Task item: Would you retype the records below exactly as they appear?

Source material:

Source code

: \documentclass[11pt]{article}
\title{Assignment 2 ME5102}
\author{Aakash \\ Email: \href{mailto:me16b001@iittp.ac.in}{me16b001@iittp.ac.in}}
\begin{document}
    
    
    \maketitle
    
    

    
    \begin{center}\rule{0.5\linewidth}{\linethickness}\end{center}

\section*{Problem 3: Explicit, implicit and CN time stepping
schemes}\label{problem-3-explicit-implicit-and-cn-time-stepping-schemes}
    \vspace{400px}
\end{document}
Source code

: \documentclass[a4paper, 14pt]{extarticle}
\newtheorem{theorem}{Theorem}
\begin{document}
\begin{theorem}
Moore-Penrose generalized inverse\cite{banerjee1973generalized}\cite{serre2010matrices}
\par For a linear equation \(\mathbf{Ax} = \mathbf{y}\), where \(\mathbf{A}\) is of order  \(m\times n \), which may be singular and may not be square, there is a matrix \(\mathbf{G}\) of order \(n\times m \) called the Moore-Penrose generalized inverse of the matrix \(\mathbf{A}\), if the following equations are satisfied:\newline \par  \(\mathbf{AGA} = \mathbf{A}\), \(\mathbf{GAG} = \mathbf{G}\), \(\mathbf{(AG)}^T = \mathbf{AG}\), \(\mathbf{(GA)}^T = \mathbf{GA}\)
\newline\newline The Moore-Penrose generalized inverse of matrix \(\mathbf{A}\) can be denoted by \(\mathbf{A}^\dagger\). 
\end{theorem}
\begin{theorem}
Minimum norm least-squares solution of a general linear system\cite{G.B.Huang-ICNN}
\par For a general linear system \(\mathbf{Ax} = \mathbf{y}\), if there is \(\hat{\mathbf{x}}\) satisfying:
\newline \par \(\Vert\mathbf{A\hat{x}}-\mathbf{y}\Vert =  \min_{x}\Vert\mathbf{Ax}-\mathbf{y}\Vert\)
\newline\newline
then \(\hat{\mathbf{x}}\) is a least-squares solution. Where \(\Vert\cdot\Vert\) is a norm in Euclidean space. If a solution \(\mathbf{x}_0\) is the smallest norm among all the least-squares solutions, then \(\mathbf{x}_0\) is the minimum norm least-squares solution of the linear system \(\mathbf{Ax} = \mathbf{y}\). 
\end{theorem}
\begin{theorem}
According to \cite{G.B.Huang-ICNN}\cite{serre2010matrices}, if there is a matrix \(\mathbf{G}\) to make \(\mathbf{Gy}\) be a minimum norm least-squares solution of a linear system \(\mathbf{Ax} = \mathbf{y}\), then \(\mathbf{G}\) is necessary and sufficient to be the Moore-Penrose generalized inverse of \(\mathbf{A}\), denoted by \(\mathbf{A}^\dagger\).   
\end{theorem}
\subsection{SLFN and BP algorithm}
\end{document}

Solution to this problem:
Source code

: \documentclass[11pt]{article}
\title{Assignment 2 ME5102}
\author{Aakash \\ Email: \href{mailto:me16b001@iittp.ac.in}{me16b001@iittp.ac.in}}
\begin{document}
    
    
    \maketitle
    
    

    
    \begin{center}\rule{0.5\linewidth}{\linethickness}\end{center}

\section*{Problem 3: Explicit, implicit and CN time stepping
schemes}\label{problem-3-explicit-implicit-and-cn-time-stepping-schemes}
    \vspace{400px}
\end{document}
Source code

: \documentclass[a4paper, 14pt]{extarticle}
\newtheorem{theorem}{Theorem}
\begin{document}
\begin{theorem}
Moore-Penrose generalized inverse\cite{banerjee1973generalized}\cite{serre2010matrices}
\par For a linear equation \(\mathbf{Ax} = \mathbf{y}\), where \(\mathbf{A}\) is of order  \(m\times n \), which may be singular and may not be square, there is a matrix \(\mathbf{G}\) of order \(n\times m \) called the Moore-Penrose generalized inverse of the matrix \(\mathbf{A}\), if the following equations are satisfied:\newline \par  \(\mathbf{AGA} = \mathbf{A}\), \(\mathbf{GAG} = \mathbf{G}\), \(\mathbf{(AG)}^T = \mathbf{AG}\), \(\mathbf{(GA)}^T = \mathbf{GA}\)
\newline\newline The Moore-Penrose generalized inverse of matrix \(\mathbf{A}\) can be denoted by \(\mathbf{A}^\dagger\). 
\end{theorem}
\begin{theorem}
Minimum norm least-squares solution of a general linear system\cite{G.B.Huang-ICNN}
\par For a general linear system \(\mathbf{Ax} = \mathbf{y}\), if there is \(\hat{\mathbf{x}}\) satisfying:
\newline \par \(\Vert\mathbf{A\hat{x}}-\mathbf{y}\Vert =  \min_{x}\Vert\mathbf{Ax}-\mathbf{y}\Vert\)
\newline\newline
then \(\hat{\mathbf{x}}\) is a least-squares solution. Where \(\Vert\cdot\Vert\) is a norm in Euclidean space. If a solution \(\mathbf{x}_0\) is the smallest norm among all the least-squares solutions, then \(\mathbf{x}_0\) is the minimum norm least-squares solution of the linear system \(\mathbf{Ax} = \mathbf{y}\). 
\end{theorem}
\begin{theorem}
According to \cite{G.B.Huang-ICNN}\cite{serre2010matrices}, if there is a matrix \(\mathbf{G}\) to make \(\mathbf{Gy}\) be a minimum norm least-squares solution of a linear system \(\mathbf{Ax} = \mathbf{y}\), then \(\mathbf{G}\) is necessary and sufficient to be the Moore-Penrose generalized inverse of \(\mathbf{A}\), denoted by \(\mathbf{A}^\dagger\).   
\end{theorem}
\subsection{SLFN and BP algorithm}
\end{document}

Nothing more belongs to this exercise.